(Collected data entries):
[Start of Attachment]

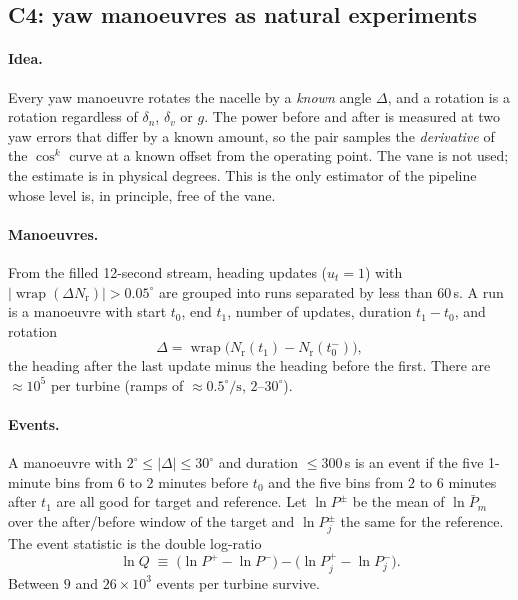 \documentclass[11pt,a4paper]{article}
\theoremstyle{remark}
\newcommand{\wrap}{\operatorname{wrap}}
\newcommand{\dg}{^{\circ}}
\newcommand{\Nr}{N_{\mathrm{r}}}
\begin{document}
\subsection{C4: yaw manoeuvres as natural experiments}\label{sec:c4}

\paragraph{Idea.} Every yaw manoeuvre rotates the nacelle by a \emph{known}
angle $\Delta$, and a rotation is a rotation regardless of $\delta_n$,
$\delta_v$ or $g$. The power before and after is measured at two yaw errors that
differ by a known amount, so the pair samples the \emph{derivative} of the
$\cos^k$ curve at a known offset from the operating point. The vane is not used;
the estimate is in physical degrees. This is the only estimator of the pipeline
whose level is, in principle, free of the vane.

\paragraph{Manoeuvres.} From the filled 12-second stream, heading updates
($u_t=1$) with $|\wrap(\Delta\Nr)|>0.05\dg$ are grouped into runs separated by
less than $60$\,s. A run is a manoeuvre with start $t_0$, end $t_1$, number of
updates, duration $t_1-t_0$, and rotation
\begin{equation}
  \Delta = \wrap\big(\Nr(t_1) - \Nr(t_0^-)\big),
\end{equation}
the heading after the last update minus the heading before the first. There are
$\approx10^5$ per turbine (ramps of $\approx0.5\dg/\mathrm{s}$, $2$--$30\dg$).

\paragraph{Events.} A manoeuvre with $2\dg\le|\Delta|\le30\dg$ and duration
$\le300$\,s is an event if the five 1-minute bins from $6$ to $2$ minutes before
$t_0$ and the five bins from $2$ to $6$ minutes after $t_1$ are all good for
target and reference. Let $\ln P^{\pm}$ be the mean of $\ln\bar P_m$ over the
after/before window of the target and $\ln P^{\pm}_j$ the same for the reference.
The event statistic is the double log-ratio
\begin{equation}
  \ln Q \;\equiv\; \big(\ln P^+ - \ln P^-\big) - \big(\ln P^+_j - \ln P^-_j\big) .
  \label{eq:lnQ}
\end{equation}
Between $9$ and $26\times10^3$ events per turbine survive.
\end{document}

[End of Attachment]
[Start of Attachment]

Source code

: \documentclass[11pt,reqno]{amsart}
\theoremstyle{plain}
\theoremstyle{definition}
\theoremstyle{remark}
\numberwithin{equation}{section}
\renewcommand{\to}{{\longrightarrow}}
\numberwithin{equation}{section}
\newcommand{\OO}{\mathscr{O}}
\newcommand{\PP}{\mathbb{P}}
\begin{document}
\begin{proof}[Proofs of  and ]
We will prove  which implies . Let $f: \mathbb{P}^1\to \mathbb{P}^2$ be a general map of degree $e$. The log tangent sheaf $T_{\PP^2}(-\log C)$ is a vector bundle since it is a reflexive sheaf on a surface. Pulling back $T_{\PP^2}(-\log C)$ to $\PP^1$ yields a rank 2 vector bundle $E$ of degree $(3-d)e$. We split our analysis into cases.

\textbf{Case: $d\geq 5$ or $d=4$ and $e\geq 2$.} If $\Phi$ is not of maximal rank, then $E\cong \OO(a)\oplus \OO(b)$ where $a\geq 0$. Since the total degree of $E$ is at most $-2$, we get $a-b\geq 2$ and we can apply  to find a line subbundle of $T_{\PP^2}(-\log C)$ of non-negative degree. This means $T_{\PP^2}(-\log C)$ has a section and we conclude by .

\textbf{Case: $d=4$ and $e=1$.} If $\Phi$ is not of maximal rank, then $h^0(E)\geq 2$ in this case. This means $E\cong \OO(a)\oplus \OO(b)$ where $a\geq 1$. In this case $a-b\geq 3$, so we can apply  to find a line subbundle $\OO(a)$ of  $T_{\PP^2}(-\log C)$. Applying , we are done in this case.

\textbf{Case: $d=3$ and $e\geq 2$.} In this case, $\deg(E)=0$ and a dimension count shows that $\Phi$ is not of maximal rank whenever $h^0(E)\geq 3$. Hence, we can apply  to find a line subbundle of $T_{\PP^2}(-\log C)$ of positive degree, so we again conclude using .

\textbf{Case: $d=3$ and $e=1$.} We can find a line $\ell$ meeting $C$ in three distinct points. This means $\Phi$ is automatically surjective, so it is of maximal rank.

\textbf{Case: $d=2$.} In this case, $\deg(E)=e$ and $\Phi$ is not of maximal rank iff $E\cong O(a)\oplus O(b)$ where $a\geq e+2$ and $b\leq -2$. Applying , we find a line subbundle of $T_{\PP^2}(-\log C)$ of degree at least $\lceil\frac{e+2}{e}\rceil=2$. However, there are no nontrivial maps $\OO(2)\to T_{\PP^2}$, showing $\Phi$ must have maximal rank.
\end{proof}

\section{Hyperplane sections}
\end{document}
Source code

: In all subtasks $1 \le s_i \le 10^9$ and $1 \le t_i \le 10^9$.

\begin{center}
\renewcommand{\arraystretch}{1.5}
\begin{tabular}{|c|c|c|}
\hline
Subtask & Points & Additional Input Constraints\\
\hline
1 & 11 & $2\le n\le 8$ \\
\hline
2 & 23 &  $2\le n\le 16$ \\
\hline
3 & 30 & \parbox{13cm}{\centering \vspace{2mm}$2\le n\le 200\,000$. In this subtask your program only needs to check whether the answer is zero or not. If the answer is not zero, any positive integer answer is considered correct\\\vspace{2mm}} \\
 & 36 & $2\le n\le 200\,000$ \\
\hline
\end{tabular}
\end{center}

[End of Attachment]

From the entries above, copy each line holding "label".

\subsection{C4: yaw manoeuvres as natural experiments}\label{sec:c4}
  \label{eq:lnQ}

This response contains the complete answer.